The church should always have open doors, but I’ve had two battles over this.
In one church we replaced the heat and air conditioning system, but never seemed to get the right temperature. We had an energy audit and the tech suggested our rear parking lot door was so large and stayed open so much that we lost a lot of conditioned air.
Our building and property team agreed to add an interior door as an air lock. It was glass and very attractive. One day a member of the committee came to put kick-down door stops on the new door.
“What’s this?” I asked, hopefully kindly.
He explained that chairman Bob thought we needed to prop the door open “until everyone left.” Later I talked with Bob, and we disagreed. I suggested that the whole idea was to “trap” the good air and make it harder to lose, and that no one propped doors open at home “until everyone left.” To no avail. Most Sundays the interior door stayed propped open after Elvis and everybody had left the building.
This was true in another place, too, where I’d drive past the church after lunch and see the doors propped open, “air conditioning the city” as I frequently said dripping sarcasm. It became one of my pastoral duties to stop and close the doors.
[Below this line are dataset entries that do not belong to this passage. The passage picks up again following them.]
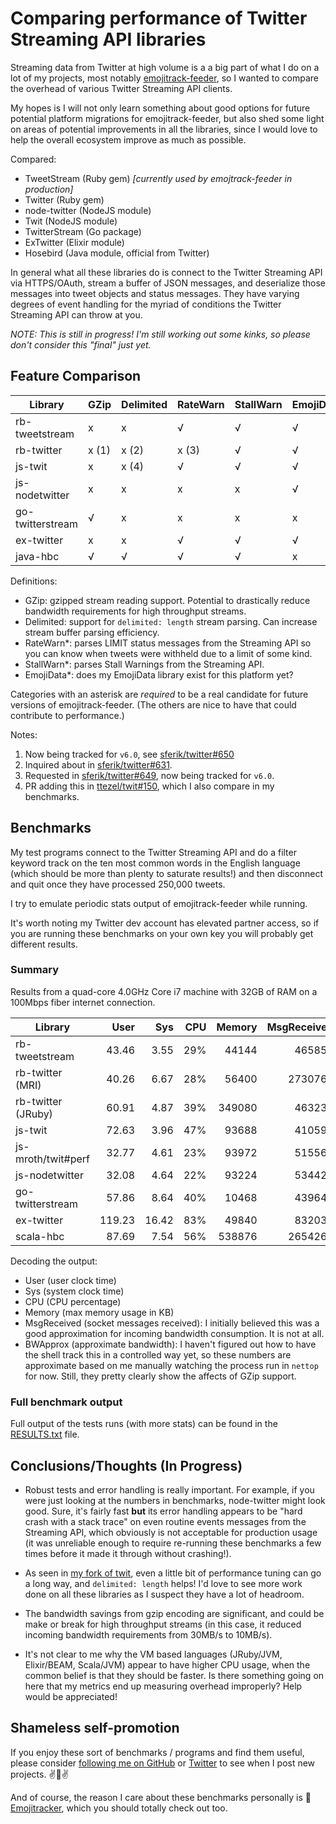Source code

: # Comparing performance of Twitter Streaming API libraries
Streaming data from Twitter at high volume is a a big part of what I do on a
lot of my projects, most notably [emojitrack-feeder](http://github.com/mroth/emojitrack-feeder),
so I wanted to compare the overhead of various Twitter Streaming API clients.

My hopes is I will not only learn something about good options for future
potential platform migrations for emojitrack-feeder, but also shed some light on
areas of potential improvements in all the libraries, since I would love to help
the overall ecosystem improve as much as possible.

Compared:

 - TweetStream (Ruby gem) _[currently used by emojtrack-feeder in production]_
 - Twitter (Ruby gem)
 - node-twitter (NodeJS module)
 - Twit (NodeJS module)
 - TwitterStream (Go package)
 - ExTwitter (Elixir module)
 - Hosebird (Java module, official from Twitter)

In general what all these libraries do is connect to the Twitter Streaming API
via HTTPS/OAuth, stream a buffer of JSON messages, and deserialize those
messages into tweet objects and status messages.  They have varying degrees of
event handling for the myriad of conditions the Twitter Streaming API can throw
at you.

_NOTE: This is still in progress! I'm still working out some kinks, so please
don't consider this "final" just yet._

## Feature Comparison

 Library          | GZip  | Delimited | RateWarn | StallWarn | EmojiData
 ---------------- | ----- | --------- | -------- | --------- | ---------
 rb-tweetstream   | x     | x         | √        | √         | √
 rb-twitter       | x (1) | x (2)     | x (3)    | √         | √
 js-twit          | x     | x (4)     | √        | √         | √
 js-nodetwitter   | x     | x         | x        | x         | √
 go-twitterstream | √     | x         | x        | x         | x
 ex-twitter       | x     | x         | √        | √         | √
 java-hbc         | √     | √         | √        | √         | x


Definitions:
 - GZip: gzipped stream reading support. Potential to drastically reduce
   bandwidth requirements for high throughput streams.
 - Delimited: support for `delimited: length` stream parsing. Can increase
   stream buffer parsing efficiency.
 - RateWarn*: parses LIMIT status messages from the Streaming API so you can
   know when tweets were withheld due to a limit of some kind.
 - StallWarn*: parses Stall Warnings from the Streaming API.
 - EmojiData*: does my EmojiData library exist for this platform yet?

Categories with an asterisk are _required_ to be a real candidate for future
versions of emojitrack-feeder. (The others are nice to have that could
contribute to performance.)

Notes:
 1. Now being tracked for `v6.0`, see [sferik/twitter#650][650]
 2. Inquired about in [sferik/twitter#631][631].
 3. Requested in [sferik/twitter#649][649], now being tracked for `v6.0`.
 4. PR adding this in [ttezel/twit#150][150], which I also compare in my
 benchmarks.

[650]: https://github.com/sferik/twitter/issues/650
[631]: https://github.com/sferik/twitter/pull/631
[649]: https://github.com/sferik/twitter/issues/649
[150]: https://github.com/ttezel/twit/pull/150

## Benchmarks
My test programs connect to the Twitter Streaming API and do a filter keyword
track on the ten most common words in the English language (which should be
more than plenty to saturate results!) and then disconnect and quit once they
have processed 250,000 tweets.

I try to emulate periodic stats output of emojitrack-feeder while running.

It's worth noting my Twitter dev account has elevated partner access, so if you
are running these benchmarks on your own key you will probably get different
results.


### Summary
Results from a quad-core 4.0GHz Core i7 machine with 32GB of RAM on a 100Mbps
fiber internet connection.

 Library            | User   | Sys   | CPU | Memory | MsgReceived | BWApprox
 ------------------ | -----: | ----: | --: | -----: | ----------: | -------:
 rb-tweetstream     |  43.46 |  3.55 | 29% |  44144 |     465857  | ~0.94 GB
 rb-twitter (MRI)   |  40.26 |  6.67 | 28% |  56400 |    2730766  | ~0.94 GB
 rb-twitter (JRuby) |  60.91 |  4.87 | 39% | 349080 |     463234  | ~0.95 GB
 js-twit            |  72.63 |  3.96 | 47% |  93688 |     410594  | ~0.94 GB
 js-mroth/twit#perf |  32.77 |  4.61 | 23% |  93972 |     515569  | ~0.95 GB
 js-nodetwitter     |  32.08 |  4.64 | 22% |  93224 |     534422  | ~0.95 GB
 go-twitterstream   |  57.86 |  8.64 | 40% |  10468 |     439641  | ~0.35 GB
 ex-twitter         | 119.23 | 16.42 | 83% |  49840 |     832032  | ~0.96 GB
 scala-hbc          |  87.69 |  7.54 | 56% | 538876 |    2654263  | ~0.35 GB

Decoding the output:
 - User (user clock time)
 - Sys (system clock time)
 - CPU (CPU percentage)
 - Memory (max memory usage in KB)
 - MsgReceived (socket messages received): I initially believed this was a good
   approximation for incoming bandwidth consumption. It is not at all.
 - BWApprox (approximate bandwidth): I haven't figured out how to have the shell
   track this in a controlled way yet, so these numbers are approximate based on
   me manually watching the process run in `nettop` for now. Still, they pretty
   clearly show the affects of GZip support.


### Full benchmark output
Full output of the tests runs (with more stats) can be found in the
[RESULTS.txt](/RESULTS.txt) file.

## Conclusions/Thoughts (In Progress)

 - Robust tests and error handling is really important.  For example, if you
   were just looking at the numbers in benchmarks, node-twitter might look good.
   Sure, it's fairly fast **but** its error handling appears to be "hard crash
   with a stack trace" on even routine events messages from the Streaming API,
   which obviously is not acceptable for production usage (it was unreliable
   enough to require re-running these benchmarks a few times before it made it
   through without crashing!).

 - As seen in [my fork of twit][150], even a little bit of performance tuning
   can go a long way, and `delimited: length` helps! I'd love to see more work
   done on all these libraries as I suspect they have a lot of headroom.

 - The bandwidth savings from gzip encoding are significant, and could be make
   or break for high throughput streams (in this case, it reduced incoming
   bandwidth requirements from 30MB/s to 10MB/s).

 - It's not clear to me why the VM based languages (JRuby/JVM, Elixir/BEAM,
   Scala/JVM) appear to have higher CPU usage, when the common belief is that
   they should be faster. Is there something going on here that my metrics end
   up measuring overhead improperly?  Help would be appreciated!

## Shameless self-promotion
If you enjoy these sort of benchmarks / programs and find them useful, please
consider [following me on GitHub][mroth-gh] or [Twitter][mroth-tw] to see when I
post new projects. :v::man::v:

And of course, the reason I care about these benchmarks personally is
:dizzy:[Emojitracker][et], which you should totally check out too.

[mroth-gh]: https://github.com/mroth
[mroth-tw]: https://twitter.com/mroth
[et]: http://emojitracker.com
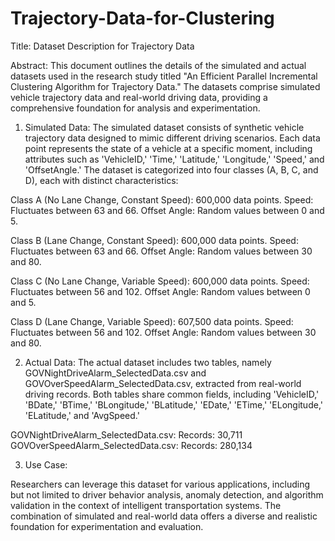 # Trajectory-Data-for-Clustering

Title: Dataset Description for Trajectory Data

Abstract:
This document outlines the details of the simulated and actual datasets used in the research study titled "An Efficient Parallel Incremental Clustering Algorithm for Trajectory Data." The datasets comprise simulated vehicle trajectory data and real-world driving data, providing a comprehensive foundation for analysis and experimentation.

1. Simulated Data:
The simulated dataset consists of synthetic vehicle trajectory data designed to mimic different driving scenarios. Each data point represents the state of a vehicle at a specific moment, including attributes such as 'VehicleID,' 'Time,' 'Latitude,' 'Longitude,' 'Speed,' and 'OffsetAngle.' The dataset is categorized into four classes (A, B, C, and D), each with distinct characteristics:

Class A (No Lane Change, Constant Speed):
600,000 data points.
Speed: Fluctuates between 63 and 66.
Offset Angle: Random values between 0 and 5.

Class B (Lane Change, Constant Speed):
600,000 data points.
Speed: Fluctuates between 63 and 66.
Offset Angle: Random values between 30 and 80.

Class C (No Lane Change, Variable Speed):
600,000 data points.
Speed: Fluctuates between 56 and 102.
Offset Angle: Random values between 0 and 5.

Class D (Lane Change, Variable Speed):
607,500 data points.
Speed: Fluctuates between 56 and 102.
Offset Angle: Random values between 30 and 80.

2. Actual Data:
The actual dataset includes two tables, namely GOVNightDriveAlarm_SelectedData.csv and GOVOverSpeedAlarm_SelectedData.csv, extracted from real-world driving records. Both tables share common fields, including 'VehicleID,' 'BDate,' 'BTime,' 'BLongitude,' 'BLatitude,' 'EDate,' 'ETime,' 'ELongitude,' 'ELatitude,' and 'AvgSpeed.'

GOVNightDriveAlarm_SelectedData.csv: Records: 30,711
GOVOverSpeedAlarm_SelectedData.csv: Records: 280,134

3. Use Case:

Researchers can leverage this dataset for various applications, including but not limited to driver behavior analysis, anomaly detection, and algorithm validation in the context of intelligent transportation systems. The combination of simulated and real-world data offers a diverse and realistic foundation for experimentation and evaluation.

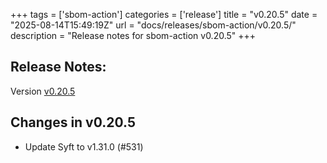 +++
tags = ['sbom-action']
categories = ['release']
title = "v0.20.5"
date = "2025-08-14T15:49:19Z"
url = "docs/releases/sbom-action/v0.20.5/"
description = "Release notes for sbom-action v0.20.5"
+++

## Release Notes:
Version [v0.20.5](https://github.com/anchore/sbom-action/releases/tag/v0.20.5)

## Changes in v0.20.5

- Update Syft to v1.31.0 (#531)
So far in my present church we’ve remained stopper-less! I think now I’ve learned what would happen if we had door stops.
But in a larger sense, churches need to have open doors as the church in Philadelphia was labeled in the third chapter of Revelation.
Part of our shameful past is that many of us know churches where people with different ethnicities weren’t welcomed.
I remember a deeply spiritual lady who came to chew on me one Monday morning after some international students from a local college came to worship with us. She was distraught and asked me who invited them. Honestly, I’d not met them before but told her what an honor they came to hear the word of God. She didn’t agree.
Alas, we all have blind spots in our faith lives.
Nowadays we sometimes hear from people in the so-called SOGI community whether they’d be welcomed in our churches. Though we hold to different biblical instruction, I regret that we believers may come across as hateful and judgmental. Of course, everybody should be welcomed to worship God and hear his word. If we started checking people out at the door as to their background and beliefs, we’d probably end up with far fewer folk on Sunday.
I think our default position is to love people. We can work out the details later.